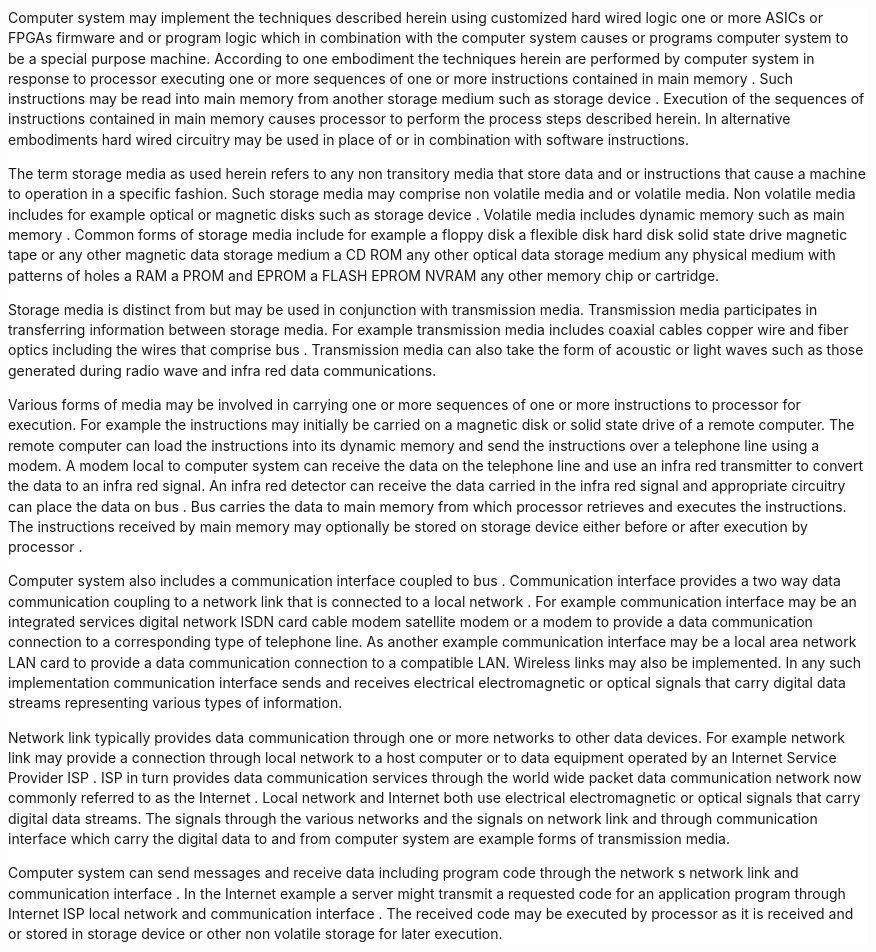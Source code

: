 Computer system may implement the techniques described herein using customized hard wired logic one or more ASICs or FPGAs firmware and or program logic which in combination with the computer system causes or programs computer system to be a special purpose machine. According to one embodiment the techniques herein are performed by computer system in response to processor executing one or more sequences of one or more instructions contained in main memory . Such instructions may be read into main memory from another storage medium such as storage device . Execution of the sequences of instructions contained in main memory causes processor to perform the process steps described herein. In alternative embodiments hard wired circuitry may be used in place of or in combination with software instructions.

The term storage media as used herein refers to any non transitory media that store data and or instructions that cause a machine to operation in a specific fashion. Such storage media may comprise non volatile media and or volatile media. Non volatile media includes for example optical or magnetic disks such as storage device . Volatile media includes dynamic memory such as main memory . Common forms of storage media include for example a floppy disk a flexible disk hard disk solid state drive magnetic tape or any other magnetic data storage medium a CD ROM any other optical data storage medium any physical medium with patterns of holes a RAM a PROM and EPROM a FLASH EPROM NVRAM any other memory chip or cartridge.

Storage media is distinct from but may be used in conjunction with transmission media. Transmission media participates in transferring information between storage media. For example transmission media includes coaxial cables copper wire and fiber optics including the wires that comprise bus . Transmission media can also take the form of acoustic or light waves such as those generated during radio wave and infra red data communications.

Various forms of media may be involved in carrying one or more sequences of one or more instructions to processor for execution. For example the instructions may initially be carried on a magnetic disk or solid state drive of a remote computer. The remote computer can load the instructions into its dynamic memory and send the instructions over a telephone line using a modem. A modem local to computer system can receive the data on the telephone line and use an infra red transmitter to convert the data to an infra red signal. An infra red detector can receive the data carried in the infra red signal and appropriate circuitry can place the data on bus . Bus carries the data to main memory from which processor retrieves and executes the instructions. The instructions received by main memory may optionally be stored on storage device either before or after execution by processor .

Computer system also includes a communication interface coupled to bus . Communication interface provides a two way data communication coupling to a network link that is connected to a local network . For example communication interface may be an integrated services digital network ISDN card cable modem satellite modem or a modem to provide a data communication connection to a corresponding type of telephone line. As another example communication interface may be a local area network LAN card to provide a data communication connection to a compatible LAN. Wireless links may also be implemented. In any such implementation communication interface sends and receives electrical electromagnetic or optical signals that carry digital data streams representing various types of information.

Network link typically provides data communication through one or more networks to other data devices. For example network link may provide a connection through local network to a host computer or to data equipment operated by an Internet Service Provider ISP . ISP in turn provides data communication services through the world wide packet data communication network now commonly referred to as the Internet . Local network and Internet both use electrical electromagnetic or optical signals that carry digital data streams. The signals through the various networks and the signals on network link and through communication interface which carry the digital data to and from computer system are example forms of transmission media.

Computer system can send messages and receive data including program code through the network s network link and communication interface . In the Internet example a server might transmit a requested code for an application program through Internet ISP local network and communication interface . The received code may be executed by processor as it is received and or stored in storage device or other non volatile storage for later execution.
::::::::::
WHAT NEEDS TO BE DONE ▸
Starting with the line above that holds "The term storage" and stopping with the line that holds "Storage media is", reproduce each line exactly, omitting all other lines.

SOLUTION ▸
The term storage media as used herein refers to any non transitory media that store data and or instructions that cause a machine to operation in a specific fashion. Such storage media may comprise non volatile media and or volatile media. Non volatile media includes for example optical or magnetic disks such as storage device . Volatile media includes dynamic memory such as main memory . Common forms of storage media include for example a floppy disk a flexible disk hard disk solid state drive magnetic tape or any other magnetic data storage medium a CD ROM any other optical data storage medium any physical medium with patterns of holes a RAM a PROM and EPROM a FLASH EPROM NVRAM any other memory chip or cartridge.

Storage media is distinct from but may be used in conjunction with transmission media. Transmission media participates in transferring information between storage media. For example transmission media includes coaxial cables copper wire and fiber optics including the wires that comprise bus . Transmission media can also take the form of acoustic or light waves such as those generated during radio wave and infra red data communications.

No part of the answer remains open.